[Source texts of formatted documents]
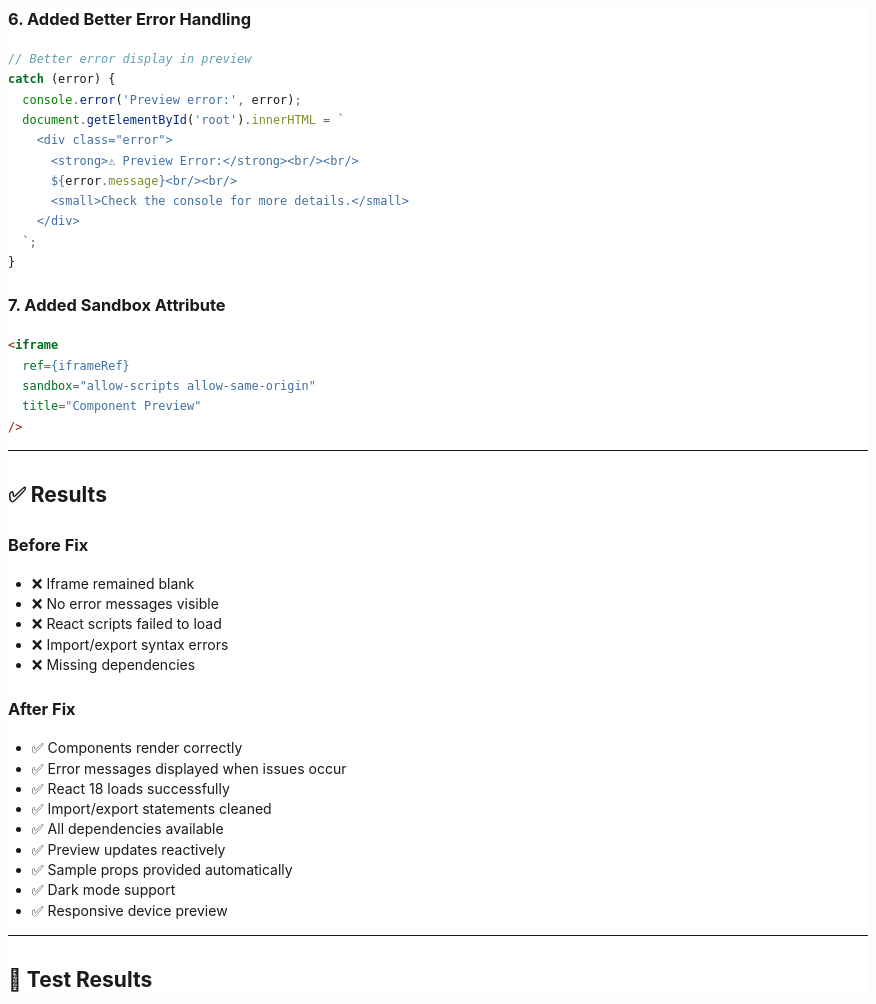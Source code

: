 ### 6. **Added Better Error Handling**
```typescript
// Better error display in preview
catch (error) {
  console.error('Preview error:', error);
  document.getElementById('root').innerHTML = `
    <div class="error">
      <strong>⚠️ Preview Error:</strong><br/><br/>
      ${error.message}<br/><br/>
      <small>Check the console for more details.</small>
    </div>
  `;
}
```

### 7. **Added Sandbox Attribute**
```html
<iframe
  ref={iframeRef}
  sandbox="allow-scripts allow-same-origin"
  title="Component Preview"
/>
```

---

## ✅ Results

### Before Fix
- ❌ Iframe remained blank
- ❌ No error messages visible
- ❌ React scripts failed to load
- ❌ Import/export syntax errors
- ❌ Missing dependencies

### After Fix
- ✅ Components render correctly
- ✅ Error messages displayed when issues occur
- ✅ React 18 loads successfully
- ✅ Import/export statements cleaned
- ✅ All dependencies available
- ✅ Preview updates reactively
- ✅ Sample props provided automatically
- ✅ Dark mode support
- ✅ Responsive device preview

---

## 🧪 Test Results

## WHAT YOU SHOULD DO
What you output should match the records line for line, minus the pictures.

## REPLY TO THE TASK
Source code

: ### 6. **Added Better Error Handling**
```typescript
// Better error display in preview
catch (error) {
  console.error('Preview error:', error);
  document.getElementById('root').innerHTML = `
    <div class="error">
      <strong>⚠️ Preview Error:</strong><br/><br/>
      ${error.message}<br/><br/>
      <small>Check the console for more details.</small>
    </div>
  `;
}
```

### 7. **Added Sandbox Attribute**
```html
<iframe
  ref={iframeRef}
  sandbox="allow-scripts allow-same-origin"
  title="Component Preview"
/>
```

---

## ✅ Results

### Before Fix
- ❌ Iframe remained blank
- ❌ No error messages visible
- ❌ React scripts failed to load
- ❌ Import/export syntax errors
- ❌ Missing dependencies

### After Fix
- ✅ Components render correctly
- ✅ Error messages displayed when issues occur
- ✅ React 18 loads successfully
- ✅ Import/export statements cleaned
- ✅ All dependencies available
- ✅ Preview updates reactively
- ✅ Sample props provided automatically
- ✅ Dark mode support
- ✅ Responsive device preview

---

## 🧪 Test Results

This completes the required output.